Transcription using technology

With the advent of machine learning and various Natural Language Processing (NLP)algorithms, speech to text has evolved leaps and bounds. There are plenty of services emerging that employ this technology to offer real time and delayed transcription for arbitration. An advanced speech to text engine offers more than 90% accuracy and the remaining accuracy can be achieved by a manual overlay. The advantages of technology based legal transcription are as follows:

  • No dictation and waiting for the steno or typist to complete typing: This is a big efficiency improvement over the current method where the pace of a hearing depends to a large extent on the typist and in most of these cases, the typists are dictated.
  • No losing of the flow of an argument or an examination: During an argument, any interruption could potentially derail the train of thoughts. During an argument, the speed of speech also increases which makes it difficult for a human transcriber to grasp everything and they end up interrupting the flow by requesting to repeat a word or a sentence.
  • Availability of an audio or video recording for further verification: A good transcription service provider provides a transcript in digital format along with a recording of the hearing. The software is designed to help the users click a segment of the transcript and hear only that part of the audio.
  • Way cheaper than stenographer: Technology should bring costs down and legal transcription is no exception. As these services come at a fraction of a cost of stenographers, legal transcription is expected to be availed in more arbitration hearings and hence will contribute towards improving the efficiency of dispute resolution at scale.
  • Improves with time: The concept of Machine Learning means that the more we use it the better it gets. Hence the speech to text engines are known to become more accurate with time and hence become even more valuable than they already are.

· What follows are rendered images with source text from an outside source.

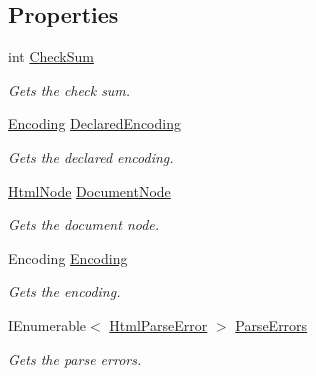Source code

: \subsection*{Properties}
\begin{DoxyCompactItemize}
\item 
int \hyperlink{class_html_agility_pack_1_1_html_document_aaceb2c1640bc7e8ad19736dbe7023b46}{Check\+Sum}
\begin{DoxyCompactList}\small\item\em Gets the check sum. \end{DoxyCompactList}\item 
\hyperlink{class_html_agility_pack_1_1_html_document_a220bdf28a5e35f4898075084be2d59f0}{Encoding} \hyperlink{class_html_agility_pack_1_1_html_document_a30aefe9e05745898b500f93a3a43df5a}{Declared\+Encoding}
\begin{DoxyCompactList}\small\item\em Gets the declared encoding. \end{DoxyCompactList}\item 
\hyperlink{class_html_agility_pack_1_1_html_node}{Html\+Node} \hyperlink{class_html_agility_pack_1_1_html_document_a85eaf47c876d64dac9c5249f477006ae}{Document\+Node}
\begin{DoxyCompactList}\small\item\em Gets the document node. \end{DoxyCompactList}\item 
Encoding \hyperlink{class_html_agility_pack_1_1_html_document_a220bdf28a5e35f4898075084be2d59f0}{Encoding}
\begin{DoxyCompactList}\small\item\em Gets the encoding. \end{DoxyCompactList}\item 
I\+Enumerable$<$ \hyperlink{class_html_agility_pack_1_1_html_parse_error}{Html\+Parse\+Error} $>$ \hyperlink{class_html_agility_pack_1_1_html_document_ac2054351171c65da329218a8cbd610f9}{Parse\+Errors}
\begin{DoxyCompactList}\small\item\em Gets the parse errors. \end{DoxyCompactList}\item 

\end{DoxyCompactItemize}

Although technology based legal transcription offers a great deal of advantages, it comes with its own challenges. Some of them are:

  • It needs a very good technology and design team to work in tandem to build a useful solution.
  • There will be a manual overlay after the speech to text engine has done its job to improve the accuracy further. The person correcting the transcript needs to be cost effective and still have most of the characteristics of a real time stenographer as described before.
  • Transcription of multiple languages in the same session is not efficiently possible.
  • The data security and privacy norms must be strictly adhered with due to the sensitive nature of the data.

Should a simple hearing need transcription?

In most simple cases, hearings last a few hours and there is a long gap between two successive hearings. In such cases, transcription may seem a bit of an overkill. The parties can choose to use a stenographer to record the key points and that will mostly be sufficient. In the absence of a stenographer, a recording of the hearing can be transcribed and saved for reference. Note that a delayed transcript costs a lot less than a real time transcript or same day delivery transcript.

After conducting several complex arbitration hearings on CORD, we can markedly see the efficiency transcription brings into the process. A recent hearing that took place on the CORD platform was planned for 8 days and was eventually completed in 6.5 days largely due to the real time transcription and robust virtual hearing methods. 15 participants saving 1.5 days resulted in a huge cost saving that will benefit every stakeholder of an arbitration hearing.